---------- RECORDS FOR THIS TASK ----------

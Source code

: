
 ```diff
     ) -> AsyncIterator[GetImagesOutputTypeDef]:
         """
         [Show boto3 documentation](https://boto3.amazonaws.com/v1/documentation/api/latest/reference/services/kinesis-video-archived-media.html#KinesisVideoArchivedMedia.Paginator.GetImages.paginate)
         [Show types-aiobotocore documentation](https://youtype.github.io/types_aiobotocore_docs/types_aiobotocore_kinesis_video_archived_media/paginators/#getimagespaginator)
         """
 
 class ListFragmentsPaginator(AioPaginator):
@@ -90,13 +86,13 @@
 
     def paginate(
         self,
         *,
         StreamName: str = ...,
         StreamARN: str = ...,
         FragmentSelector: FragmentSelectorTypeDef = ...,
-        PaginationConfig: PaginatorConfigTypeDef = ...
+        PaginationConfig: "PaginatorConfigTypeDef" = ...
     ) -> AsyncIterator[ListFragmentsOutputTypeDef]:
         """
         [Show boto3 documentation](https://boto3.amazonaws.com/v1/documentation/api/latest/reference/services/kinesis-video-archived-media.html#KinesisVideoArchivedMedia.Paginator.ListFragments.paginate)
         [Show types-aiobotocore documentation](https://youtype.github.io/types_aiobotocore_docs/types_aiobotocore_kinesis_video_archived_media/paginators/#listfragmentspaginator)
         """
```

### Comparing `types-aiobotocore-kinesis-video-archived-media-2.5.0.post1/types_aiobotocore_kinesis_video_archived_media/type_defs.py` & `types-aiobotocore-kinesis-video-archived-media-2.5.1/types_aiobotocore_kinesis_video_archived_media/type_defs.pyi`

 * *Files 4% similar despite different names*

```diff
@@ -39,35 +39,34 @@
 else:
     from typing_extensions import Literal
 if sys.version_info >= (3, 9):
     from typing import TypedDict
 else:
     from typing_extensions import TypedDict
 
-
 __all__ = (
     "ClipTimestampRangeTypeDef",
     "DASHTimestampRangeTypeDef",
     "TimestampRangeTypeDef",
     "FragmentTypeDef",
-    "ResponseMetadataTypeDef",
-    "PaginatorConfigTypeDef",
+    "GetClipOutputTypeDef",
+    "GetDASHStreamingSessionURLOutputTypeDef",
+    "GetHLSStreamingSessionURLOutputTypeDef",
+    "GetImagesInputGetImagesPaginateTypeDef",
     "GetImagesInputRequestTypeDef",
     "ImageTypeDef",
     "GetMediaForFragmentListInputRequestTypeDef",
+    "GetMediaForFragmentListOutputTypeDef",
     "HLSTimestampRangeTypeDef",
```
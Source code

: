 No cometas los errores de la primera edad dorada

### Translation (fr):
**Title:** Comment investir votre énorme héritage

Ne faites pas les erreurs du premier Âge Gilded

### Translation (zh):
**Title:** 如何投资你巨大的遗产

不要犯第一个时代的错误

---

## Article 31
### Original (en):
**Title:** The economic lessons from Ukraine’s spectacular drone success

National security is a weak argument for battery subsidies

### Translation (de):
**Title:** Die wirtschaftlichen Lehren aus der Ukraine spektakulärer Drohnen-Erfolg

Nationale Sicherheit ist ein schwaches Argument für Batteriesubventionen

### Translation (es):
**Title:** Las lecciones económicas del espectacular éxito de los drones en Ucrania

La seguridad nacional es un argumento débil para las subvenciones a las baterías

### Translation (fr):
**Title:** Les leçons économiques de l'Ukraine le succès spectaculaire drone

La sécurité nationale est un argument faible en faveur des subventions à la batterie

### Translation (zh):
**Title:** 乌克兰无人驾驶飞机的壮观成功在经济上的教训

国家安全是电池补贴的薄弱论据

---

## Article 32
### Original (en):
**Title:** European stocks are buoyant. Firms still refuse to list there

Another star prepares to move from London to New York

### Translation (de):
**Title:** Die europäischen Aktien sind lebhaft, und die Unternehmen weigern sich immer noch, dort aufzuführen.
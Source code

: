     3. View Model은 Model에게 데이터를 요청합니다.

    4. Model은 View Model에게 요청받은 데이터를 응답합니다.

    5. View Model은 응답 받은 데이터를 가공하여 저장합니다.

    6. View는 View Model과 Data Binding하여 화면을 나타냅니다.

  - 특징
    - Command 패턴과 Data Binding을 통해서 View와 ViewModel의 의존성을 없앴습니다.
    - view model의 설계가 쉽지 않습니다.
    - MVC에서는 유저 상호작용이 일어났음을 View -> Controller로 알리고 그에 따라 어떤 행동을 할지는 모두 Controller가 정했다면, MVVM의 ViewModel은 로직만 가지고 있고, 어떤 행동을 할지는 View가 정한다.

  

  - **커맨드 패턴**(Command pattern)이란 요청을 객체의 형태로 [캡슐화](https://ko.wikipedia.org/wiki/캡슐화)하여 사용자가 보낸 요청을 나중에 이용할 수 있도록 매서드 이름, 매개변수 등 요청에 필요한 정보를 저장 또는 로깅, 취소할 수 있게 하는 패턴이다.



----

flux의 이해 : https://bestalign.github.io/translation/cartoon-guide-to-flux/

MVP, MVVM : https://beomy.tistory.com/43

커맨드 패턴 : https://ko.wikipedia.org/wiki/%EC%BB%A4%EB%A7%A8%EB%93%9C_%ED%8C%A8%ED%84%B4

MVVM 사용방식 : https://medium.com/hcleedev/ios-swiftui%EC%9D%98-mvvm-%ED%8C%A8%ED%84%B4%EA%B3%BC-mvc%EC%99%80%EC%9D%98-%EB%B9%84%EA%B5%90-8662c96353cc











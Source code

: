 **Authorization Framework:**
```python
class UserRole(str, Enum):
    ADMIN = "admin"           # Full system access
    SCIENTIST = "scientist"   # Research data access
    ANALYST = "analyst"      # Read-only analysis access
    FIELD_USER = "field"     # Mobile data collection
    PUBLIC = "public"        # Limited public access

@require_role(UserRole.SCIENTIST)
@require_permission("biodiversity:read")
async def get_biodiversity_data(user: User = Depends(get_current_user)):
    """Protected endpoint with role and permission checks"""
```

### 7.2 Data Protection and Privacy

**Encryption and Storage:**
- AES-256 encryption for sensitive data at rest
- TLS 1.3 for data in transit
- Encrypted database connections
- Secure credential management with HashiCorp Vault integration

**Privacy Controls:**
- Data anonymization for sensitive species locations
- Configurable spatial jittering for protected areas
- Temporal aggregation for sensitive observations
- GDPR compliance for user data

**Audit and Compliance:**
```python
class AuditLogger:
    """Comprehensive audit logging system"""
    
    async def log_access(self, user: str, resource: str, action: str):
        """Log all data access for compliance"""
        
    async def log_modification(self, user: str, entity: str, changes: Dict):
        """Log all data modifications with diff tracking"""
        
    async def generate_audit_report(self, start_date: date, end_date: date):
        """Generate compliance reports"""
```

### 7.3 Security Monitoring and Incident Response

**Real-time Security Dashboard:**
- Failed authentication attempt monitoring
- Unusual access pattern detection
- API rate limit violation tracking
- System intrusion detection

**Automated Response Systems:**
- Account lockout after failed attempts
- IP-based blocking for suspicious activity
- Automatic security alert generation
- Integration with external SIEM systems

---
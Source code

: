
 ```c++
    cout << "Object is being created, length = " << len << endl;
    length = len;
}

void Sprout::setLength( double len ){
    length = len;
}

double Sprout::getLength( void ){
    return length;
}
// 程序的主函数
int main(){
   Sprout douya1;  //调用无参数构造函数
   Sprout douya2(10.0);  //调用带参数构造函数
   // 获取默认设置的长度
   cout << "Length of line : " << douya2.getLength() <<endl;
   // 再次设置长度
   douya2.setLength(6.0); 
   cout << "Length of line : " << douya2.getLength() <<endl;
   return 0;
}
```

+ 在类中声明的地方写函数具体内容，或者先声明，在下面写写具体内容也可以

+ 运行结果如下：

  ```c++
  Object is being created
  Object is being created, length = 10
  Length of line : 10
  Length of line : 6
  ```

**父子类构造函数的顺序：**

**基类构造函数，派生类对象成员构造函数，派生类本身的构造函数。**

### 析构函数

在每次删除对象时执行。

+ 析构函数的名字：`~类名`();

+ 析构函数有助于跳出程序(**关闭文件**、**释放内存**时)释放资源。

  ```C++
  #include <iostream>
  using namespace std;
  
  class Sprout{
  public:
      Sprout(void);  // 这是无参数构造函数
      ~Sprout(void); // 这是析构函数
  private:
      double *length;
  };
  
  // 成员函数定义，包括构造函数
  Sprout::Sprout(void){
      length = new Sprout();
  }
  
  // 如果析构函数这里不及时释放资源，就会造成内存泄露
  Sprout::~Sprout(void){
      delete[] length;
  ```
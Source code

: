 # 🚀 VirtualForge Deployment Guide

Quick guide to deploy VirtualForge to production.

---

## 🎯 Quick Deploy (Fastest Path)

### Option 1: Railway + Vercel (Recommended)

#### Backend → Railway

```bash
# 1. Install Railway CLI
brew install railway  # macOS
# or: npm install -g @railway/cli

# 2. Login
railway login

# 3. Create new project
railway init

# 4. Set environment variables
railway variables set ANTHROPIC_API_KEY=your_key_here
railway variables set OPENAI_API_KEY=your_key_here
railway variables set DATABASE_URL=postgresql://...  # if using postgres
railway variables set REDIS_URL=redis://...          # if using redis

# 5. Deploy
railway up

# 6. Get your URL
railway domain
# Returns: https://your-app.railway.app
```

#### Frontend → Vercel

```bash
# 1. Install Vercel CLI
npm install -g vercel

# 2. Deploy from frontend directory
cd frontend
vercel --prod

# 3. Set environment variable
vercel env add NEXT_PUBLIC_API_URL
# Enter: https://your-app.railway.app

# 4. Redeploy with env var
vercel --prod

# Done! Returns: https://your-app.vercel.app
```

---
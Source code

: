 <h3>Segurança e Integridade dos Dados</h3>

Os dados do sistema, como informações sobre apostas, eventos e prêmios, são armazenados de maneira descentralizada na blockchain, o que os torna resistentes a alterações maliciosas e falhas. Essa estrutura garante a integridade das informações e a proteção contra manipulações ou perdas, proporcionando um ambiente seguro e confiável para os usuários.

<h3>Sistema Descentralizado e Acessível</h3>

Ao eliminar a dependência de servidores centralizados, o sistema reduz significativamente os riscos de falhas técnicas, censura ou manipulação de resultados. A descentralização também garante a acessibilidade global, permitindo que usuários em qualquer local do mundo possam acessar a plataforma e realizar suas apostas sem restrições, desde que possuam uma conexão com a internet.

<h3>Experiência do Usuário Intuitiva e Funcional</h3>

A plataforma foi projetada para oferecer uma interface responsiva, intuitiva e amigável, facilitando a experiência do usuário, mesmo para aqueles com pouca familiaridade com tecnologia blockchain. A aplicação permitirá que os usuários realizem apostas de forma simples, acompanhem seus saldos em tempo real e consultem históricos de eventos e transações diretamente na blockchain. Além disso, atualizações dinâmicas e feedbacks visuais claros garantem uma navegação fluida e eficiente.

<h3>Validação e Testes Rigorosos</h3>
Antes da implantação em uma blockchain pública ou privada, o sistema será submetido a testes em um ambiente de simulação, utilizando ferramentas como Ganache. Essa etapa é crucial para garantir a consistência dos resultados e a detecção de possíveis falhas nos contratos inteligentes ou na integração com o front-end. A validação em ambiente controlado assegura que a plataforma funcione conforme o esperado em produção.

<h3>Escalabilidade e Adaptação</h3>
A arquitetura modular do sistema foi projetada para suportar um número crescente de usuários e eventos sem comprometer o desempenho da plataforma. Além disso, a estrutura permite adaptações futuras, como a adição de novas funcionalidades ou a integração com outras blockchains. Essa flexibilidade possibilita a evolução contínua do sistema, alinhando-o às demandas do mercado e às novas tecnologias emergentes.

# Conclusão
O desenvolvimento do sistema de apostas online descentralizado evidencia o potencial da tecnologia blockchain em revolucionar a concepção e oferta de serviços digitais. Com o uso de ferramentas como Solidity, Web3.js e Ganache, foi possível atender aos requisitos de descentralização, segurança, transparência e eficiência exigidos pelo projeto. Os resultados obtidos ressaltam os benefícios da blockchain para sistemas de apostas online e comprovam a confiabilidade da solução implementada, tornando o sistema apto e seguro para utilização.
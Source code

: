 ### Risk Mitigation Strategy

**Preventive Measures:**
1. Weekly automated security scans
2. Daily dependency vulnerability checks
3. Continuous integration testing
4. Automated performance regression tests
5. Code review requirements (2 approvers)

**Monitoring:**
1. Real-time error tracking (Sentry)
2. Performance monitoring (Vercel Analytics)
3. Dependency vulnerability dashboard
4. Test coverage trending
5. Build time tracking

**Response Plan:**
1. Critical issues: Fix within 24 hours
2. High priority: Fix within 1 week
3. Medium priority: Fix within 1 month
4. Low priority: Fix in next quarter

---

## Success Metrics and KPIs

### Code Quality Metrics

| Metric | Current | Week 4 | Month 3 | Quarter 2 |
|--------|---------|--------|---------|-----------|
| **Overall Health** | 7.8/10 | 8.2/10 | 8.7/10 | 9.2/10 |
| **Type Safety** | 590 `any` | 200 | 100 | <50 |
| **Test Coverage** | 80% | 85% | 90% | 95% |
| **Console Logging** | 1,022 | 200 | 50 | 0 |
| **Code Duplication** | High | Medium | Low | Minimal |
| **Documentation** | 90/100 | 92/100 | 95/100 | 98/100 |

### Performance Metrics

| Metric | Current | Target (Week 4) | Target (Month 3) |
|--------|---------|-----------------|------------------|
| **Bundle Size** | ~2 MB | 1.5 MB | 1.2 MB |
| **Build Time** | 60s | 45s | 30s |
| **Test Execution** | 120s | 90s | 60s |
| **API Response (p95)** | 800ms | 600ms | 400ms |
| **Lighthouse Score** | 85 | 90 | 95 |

----------

Whenever a line includes the word "SCIENTIST", pull it out of the entries.

RESULT:
    SCIENTIST = "scientist"   # Research data access
@require_role(UserRole.SCIENTIST)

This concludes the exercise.